WORK REQUIRED -> Copy out exactly the lines below that run from the one holding "the input file." to the one holding "Perform sky subtraction.", keeping both of those lines and no others.

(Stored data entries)
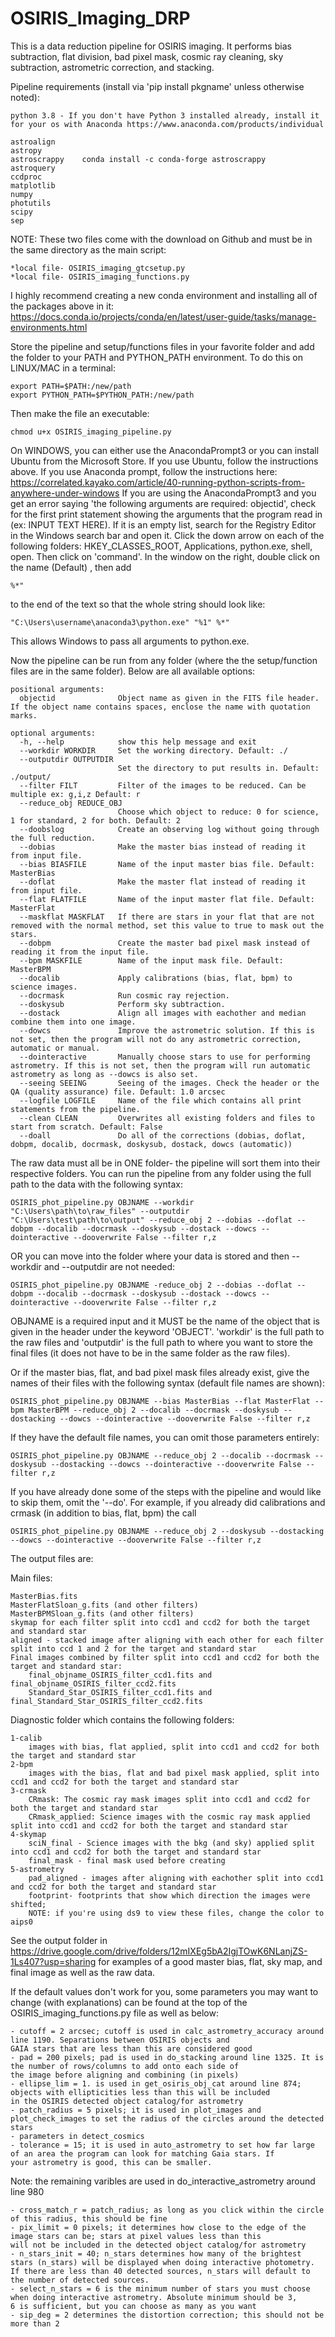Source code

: # OSIRIS_Imaging_DRP
This is a data reduction pipeline for OSIRIS imaging. It performs bias subtraction, flat division, bad pixel mask, cosmic ray cleaning, sky subtraction, astrometric correction, and stacking.

Pipeline requirements (install via 'pip install pkgname' unless otherwise noted):

    python 3.8 - If you don't have Python 3 installed already, install it for your os with Anaconda https://www.anaconda.com/products/individual
    
    astroalign
    astropy 
    astroscrappy    conda install -c conda-forge astroscrappy
    astroquery
    ccdproc
    matplotlib
    numpy
    photutils
    scipy
    sep
    
NOTE: These two files come with the download on Github and must be in the same directory as the main script:   

    *local file- OSIRIS_imaging_gtcsetup.py
    *local file- OSIRIS_imaging_functions.py

I highly recommend creating a new conda environment and installing all of the packages above in it: https://docs.conda.io/projects/conda/en/latest/user-guide/tasks/manage-environments.html

Store the pipeline and setup/functions files in your favorite folder and add the folder to your PATH and PYTHON_PATH environment. 
To do this on LINUX/MAC in a terminal:

    export PATH=$PATH:/new/path
    export PYTHON_PATH=$PYTHON_PATH:/new/path

Then make the file an executable:  
    
    chmod u+x OSIRIS_imaging_pipeline.py

On WINDOWS, you can either use the AnacondaPrompt3 or you can install Ubuntu from the Microsoft Store. If you use Ubuntu, follow the instructions above. If you use Anaconda prompt, follow the instructions here: https://correlated.kayako.com/article/40-running-python-scripts-from-anywhere-under-windows 
If you are using the AnacondaPrompt3 and you get an error saying 'the following arguments are required: objectid', check for the first print statement showing the arguments that the program read in (ex: INPUT TEXT HERE). If it is an empty list, search for the Registry Editor in the Windows search bar and open it. Click the down arrow on each of the following folders: HKEY_CLASSES_ROOT, Applications, python.exe, shell, open. Then click on 'command'. In the window on the right, double click on the name (Default) , then add 
    
    %*"
    
to the end of the text so that the whole string should look like:
    
    "C:\Users\username\anaconda3\python.exe" "%1" %*"
This allows Windows to pass all arguments to python.exe.

Now the pipeline can be run from any folder (where the the setup/function files are in the same folder). Below are all available options:

    positional arguments:
      objectid              Object name as given in the FITS file header. If the object name contains spaces, enclose the name with quotation marks.

    optional arguments:
      -h, --help            show this help message and exit
      --workdir WORKDIR     Set the working directory. Default: ./
      --outputdir OUTPUTDIR
                            Set the directory to put results in. Default: ./output/
      --filter FILT         Filter of the images to be reduced. Can be multiple ex: g,i,z Default: r
      --reduce_obj REDUCE_OBJ
                            Choose which object to reduce: 0 for science, 1 for standard, 2 for both. Default: 2
      --doobslog            Create an observing log without going through the full reduction. 
      --dobias              Make the master bias instead of reading it from input file.
      --bias BIASFILE       Name of the input master bias file. Default: MasterBias
      --doflat              Make the master flat instead of reading it from input file.
      --flat FLATFILE       Name of the input master flat file. Default: MasterFlat
      --maskflat MASKFLAT   If there are stars in your flat that are not removed with the normal method, set this value to true to mask out the stars.
      --dobpm               Create the master bad pixel mask instead of reading it from the input file.
      --bpm MASKFILE        Name of the input mask file. Default: MasterBPM
      --docalib             Apply calibrations (bias, flat, bpm) to science images.
      --docrmask            Run cosmic ray rejection.
      --doskysub            Perform sky subtraction.
      --dostack             Align all images with eachother and median combine them into one image.
      --dowcs               Improve the astrometric solution. If this is not set, then the program will not do any astrometric correction, automatic or manual. 
      --dointeractive       Manually choose stars to use for performing astrometry. If this is not set, then the program will run automatic astrometry as long as --dowcs is also set.
      --seeing SEEING       Seeing of the images. Check the header or the QA (quality assurance) file. Default: 1.0 arcsec
      --logfile LOGFILE     Name of the file which contains all print statements from the pipeline.
      --clean CLEAN         Overwrites all existing folders and files to start from scratch. Default: False
      --doall               Do all of the corrections (dobias, doflat, dobpm, docalib, docrmask, doskysub, dostack, dowcs (automatic))

The raw data must all be in ONE folder- the pipeline will sort them into their respective folders.
You can run the pipeline from any folder using the full path to the data with the following syntax:

    OSIRIS_phot_pipeline.py OBJNAME --workdir  "C:\Users\path\to\raw_files" --outputdir "C:\Users\test\path\to\output" --reduce_obj 2 --dobias --doflat --dobpm --docalib --docrmask --doskysub --dostack --dowcs --dointeractive --dooverwrite False --filter r,z

OR you can move into the folder where your data is stored and then --workdir and --outputdir are not needed:

    OSIRIS_phot_pipeline.py OBJNAME -reduce_obj 2 --dobias --doflat --dobpm --docalib --docrmask --doskysub --dostack --dowcs --dointeractive --dooverwrite False --filter r,z

OBJNAME is a required input and it MUST be the name of the object that is given in the header under the keyword 'OBJECT'.
'workdir' is the full path to the raw files and 'outputdir' is the full path to where you want to store the final files (it does not have to be in the same folder as the raw files).

Or if the master bias, flat, and bad pixel mask files already exist, give the names of their files with the following syntax (default file names are shown):

    OSIRIS_phot_pipeline.py OBJNAME --bias MasterBias --flat MasterFlat --bpm MasterBPM --reduce_obj 2 --docalib --docrmask --doskysub --dostacking --dowcs --dointeractive --dooverwrite False --filter r,z

If they have the default file names, you can omit those parameters entirely:
    
    OSIRIS_phot_pipeline.py OBJNAME --reduce_obj 2 --docalib --docrmask --doskysub --dostacking --dowcs --dointeractive --dooverwrite False --filter r,z

If you have already done some of the steps with the pipeline and would like to skip them, omit the '--do'. For example, if you already did calibrations and crmask (in addition to bias, flat, bpm) the call
    
    OSIRIS_phot_pipeline.py OBJNAME --reduce_obj 2 --doskysub --dostacking --dowcs --dointeractive --dooverwrite False --filter r,z
    
The output files are:

Main files:

    MasterBias.fits
    MasterFlatSloan_g.fits (and other filters)
    MasterBPMSloan_g.fits (and other filters)
    skymap for each filter split into ccd1 and ccd2 for both the target and standard star 
    aligned - stacked image after aligning with each other for each filter split into ccd 1 and 2 for the target and standard star 
    Final images combined by filter split into ccd1 and ccd2 for both the target and standard star:
        final_objname_OSIRIS_filter_ccd1.fits and final_objname_OSIRIS_filter_ccd2.fits
        Standard_Star_OSIRIS_filter_ccd1.fits and final_Standard_Star_OSIRIS_filter_ccd2.fits

Diagnostic folder which contains the following folders:

    1-calib
        images with bias, flat applied, split into ccd1 and ccd2 for both the target and standard star
    2-bpm
        images with the bias, flat and bad pixel mask applied, split into ccd1 and ccd2 for both the target and standard star
    3-crmask
        CRmask: The cosmic ray mask images split into ccd1 and ccd2 for both the target and standard star
        CRmask_applied: Science images with the cosmic ray mask applied split into ccd1 and ccd2 for both the target and standard star
    4-skymap
        sciN_final - Science images with the bkg (and sky) applied split into ccd1 and ccd2 for both the target and standard star
        final_mask - final mask used before creating 
    5-astrometry
        pad_aligned - images after aligning with eachother split into ccd1 and ccd2 for both the target and standard star
        footprint- footprints that show which direction the images were shifted; 
        NOTE: if you're using ds9 to view these files, change the color to aips0
        
See the output folder in https://drive.google.com/drive/folders/12mIXEg5bA2IgjTOwK6NLanjZS-1Ls407?usp=sharing for examples of a good master bias, flat, sky map, and final image as well as the raw data.

If the default values don't work for you, some parameters you may want to change (with explanations) can be found at the top of the OSIRIS_imaging_functions.py file as well as below:

    - cutoff = 2 arcsec; cutoff is used in calc_astrometry_accuracy around line 1190. Separations between OSIRIS objects and 
    GAIA stars that are less than this are considered good
    - pad = 200 pixels; pad is used in do_stacking around line 1325. It is the number of rows/columns to add onto each side of 
    the image before aligning and combining (in pixels)
    - ellipse_lim = 1. is used in get_osiris_obj_cat around line 874; objects with ellipticities less than this will be included 
    in the OSIRIS detected object catalog/for astrometry
    - patch_radius = 5 pixels; it is used in plot_images and plot_check_images to set the radius of the circles around the detected stars
    - parameters in detect_cosmics
    - tolerance = 15; it is used in auto_astrometry to set how far large of an area the program can look for matching Gaia stars. If
    your astrometry is good, this can be smaller.
    
Note: the remaining varibles are used in do_interactive_astrometry around line 980

    - cross_match_r = patch_radius; as long as you click within the circle of this radius, this should be fine
    - pix_limit = 0 pixels; it determines how close to the edge of the image stars can be; stars at pixel values less than this 
    will not be included in the detected object catalog/for astrometry
    - n_stars_init = 40; n_stars determines how many of the brightest stars (n_stars) will be displayed when doing interactive photometry. 
    If there are less than 40 detected sources, n_stars will default to the number of detected sources.
    - select_n_stars = 6 is the minimum number of stars you must choose when doing interactive astrometry. Absolute minimum should be 3, 
    6 is sufficient, but you can choose as many as you want
    - sip_deg = 2 determines the distortion correction; this should not be more than 2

ANSWER SECTION ->
      --dobpm               Create the master bad pixel mask instead of reading it from the input file.
      --bpm MASKFILE        Name of the input mask file. Default: MasterBPM
      --docalib             Apply calibrations (bias, flat, bpm) to science images.
      --docrmask            Run cosmic ray rejection.
      --doskysub            Perform sky subtraction.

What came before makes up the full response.